» **Your instructions**:
Repeat precisely the span of lines below that opens with the line containing "# 14. 生产场景如何对 Linux 系统进行合理规划分区？" and closes with the line containing "RAID方案：数据量大，重要性不高，有性能要求，数据要求低，可采用RAID0", both included.

» **Records shown**:
- - - - - - -
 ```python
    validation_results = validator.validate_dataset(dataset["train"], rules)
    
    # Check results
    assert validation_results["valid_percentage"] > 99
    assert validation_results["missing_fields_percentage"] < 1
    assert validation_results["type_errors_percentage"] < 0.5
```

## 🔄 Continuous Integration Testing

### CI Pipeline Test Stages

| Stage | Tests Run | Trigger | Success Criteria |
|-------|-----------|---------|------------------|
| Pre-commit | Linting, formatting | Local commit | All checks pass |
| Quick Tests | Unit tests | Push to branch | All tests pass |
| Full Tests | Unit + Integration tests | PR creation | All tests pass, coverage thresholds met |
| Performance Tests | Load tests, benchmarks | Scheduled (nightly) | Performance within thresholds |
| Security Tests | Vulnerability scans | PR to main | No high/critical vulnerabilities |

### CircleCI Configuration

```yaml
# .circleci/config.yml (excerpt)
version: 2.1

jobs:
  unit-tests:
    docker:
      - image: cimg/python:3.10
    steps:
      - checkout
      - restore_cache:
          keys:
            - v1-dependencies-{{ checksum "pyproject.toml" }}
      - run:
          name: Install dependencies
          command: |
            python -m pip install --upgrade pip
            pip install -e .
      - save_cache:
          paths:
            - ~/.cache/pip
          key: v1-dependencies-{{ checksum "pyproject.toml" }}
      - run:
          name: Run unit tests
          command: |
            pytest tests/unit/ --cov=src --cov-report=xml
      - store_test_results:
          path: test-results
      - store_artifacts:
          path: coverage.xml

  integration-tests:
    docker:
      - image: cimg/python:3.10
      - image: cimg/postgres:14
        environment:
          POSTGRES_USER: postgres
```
- - - - - - -
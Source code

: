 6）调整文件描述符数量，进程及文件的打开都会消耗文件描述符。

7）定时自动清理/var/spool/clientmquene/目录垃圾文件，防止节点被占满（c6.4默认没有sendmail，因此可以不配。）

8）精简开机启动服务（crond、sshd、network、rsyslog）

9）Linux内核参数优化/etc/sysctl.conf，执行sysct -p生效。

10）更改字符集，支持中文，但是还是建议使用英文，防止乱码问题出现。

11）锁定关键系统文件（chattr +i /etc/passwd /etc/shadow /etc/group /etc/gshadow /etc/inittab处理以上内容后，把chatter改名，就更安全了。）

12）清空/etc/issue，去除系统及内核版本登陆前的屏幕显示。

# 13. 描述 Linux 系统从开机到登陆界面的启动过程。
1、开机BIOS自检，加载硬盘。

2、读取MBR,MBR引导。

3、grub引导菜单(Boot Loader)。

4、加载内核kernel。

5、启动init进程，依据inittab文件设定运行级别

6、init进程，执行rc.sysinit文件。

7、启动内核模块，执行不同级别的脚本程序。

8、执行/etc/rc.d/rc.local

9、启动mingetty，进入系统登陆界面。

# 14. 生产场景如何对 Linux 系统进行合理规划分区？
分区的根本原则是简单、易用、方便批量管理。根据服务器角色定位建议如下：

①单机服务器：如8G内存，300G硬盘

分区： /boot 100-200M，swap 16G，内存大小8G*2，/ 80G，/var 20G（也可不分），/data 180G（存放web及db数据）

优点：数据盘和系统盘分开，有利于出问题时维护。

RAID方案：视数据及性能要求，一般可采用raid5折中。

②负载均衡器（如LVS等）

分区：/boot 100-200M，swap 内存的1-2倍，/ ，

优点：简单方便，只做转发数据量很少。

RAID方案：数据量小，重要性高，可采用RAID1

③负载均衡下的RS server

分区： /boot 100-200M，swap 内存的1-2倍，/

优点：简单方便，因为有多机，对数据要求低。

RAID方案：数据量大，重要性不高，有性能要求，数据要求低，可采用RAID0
- - - - - - -
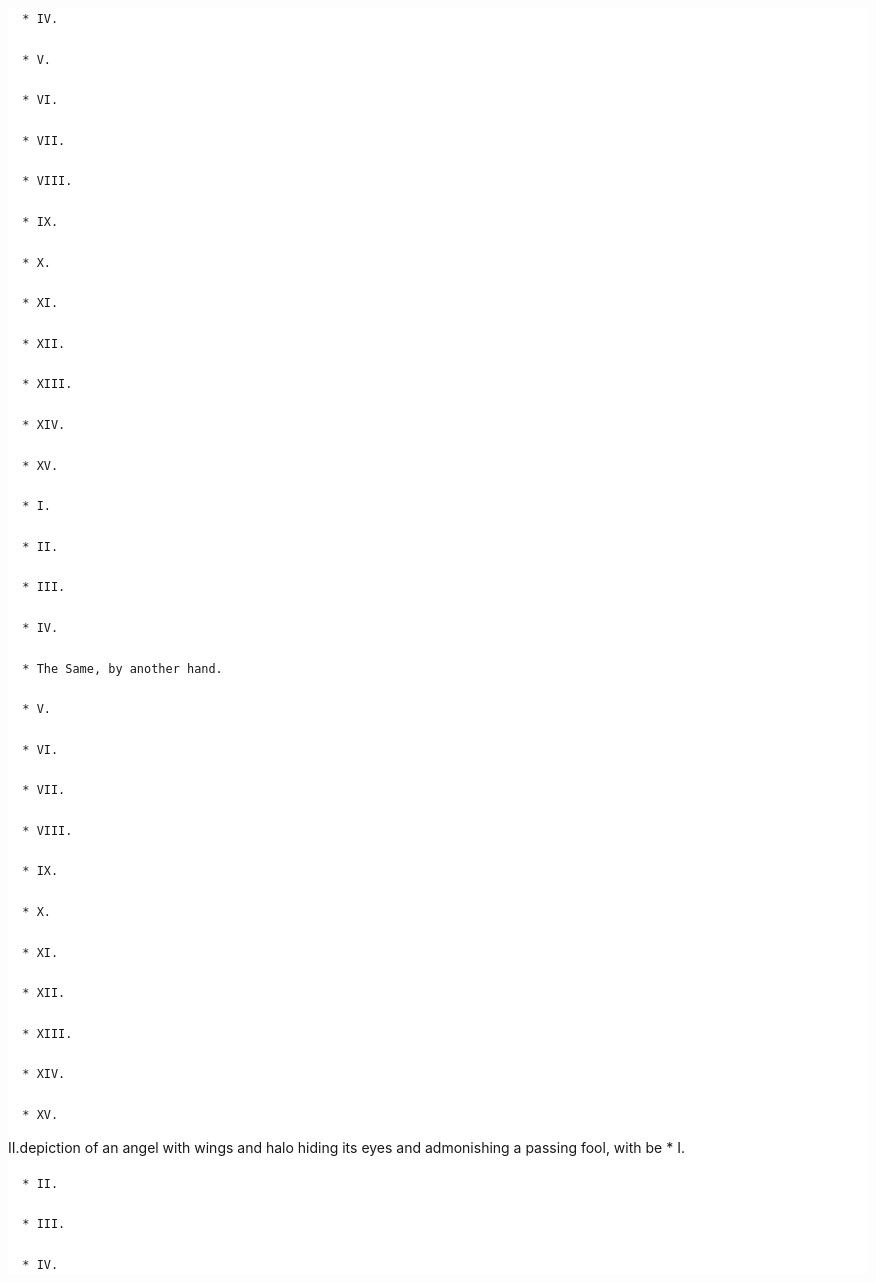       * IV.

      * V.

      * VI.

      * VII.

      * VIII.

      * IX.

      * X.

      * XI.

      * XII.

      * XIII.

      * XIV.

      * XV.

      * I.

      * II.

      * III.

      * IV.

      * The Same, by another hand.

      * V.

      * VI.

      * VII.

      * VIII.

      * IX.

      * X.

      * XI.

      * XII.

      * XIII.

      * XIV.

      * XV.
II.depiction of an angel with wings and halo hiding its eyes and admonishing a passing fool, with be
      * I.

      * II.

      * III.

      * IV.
- - - - - - -
» **Finished exercise**:
# 14. 生产场景如何对 Linux 系统进行合理规划分区？
分区的根本原则是简单、易用、方便批量管理。根据服务器角色定位建议如下：

①单机服务器：如8G内存，300G硬盘

分区： /boot 100-200M，swap 16G，内存大小8G*2，/ 80G，/var 20G（也可不分），/data 180G（存放web及db数据）

优点：数据盘和系统盘分开，有利于出问题时维护。

RAID方案：视数据及性能要求，一般可采用raid5折中。

②负载均衡器（如LVS等）

分区：/boot 100-200M，swap 内存的1-2倍，/ ，

优点：简单方便，只做转发数据量很少。

RAID方案：数据量小，重要性高，可采用RAID1

③负载均衡下的RS server

分区： /boot 100-200M，swap 内存的1-2倍，/

优点：简单方便，因为有多机，对数据要求低。

RAID方案：数据量大，重要性不高，有性能要求，数据要求低，可采用RAID0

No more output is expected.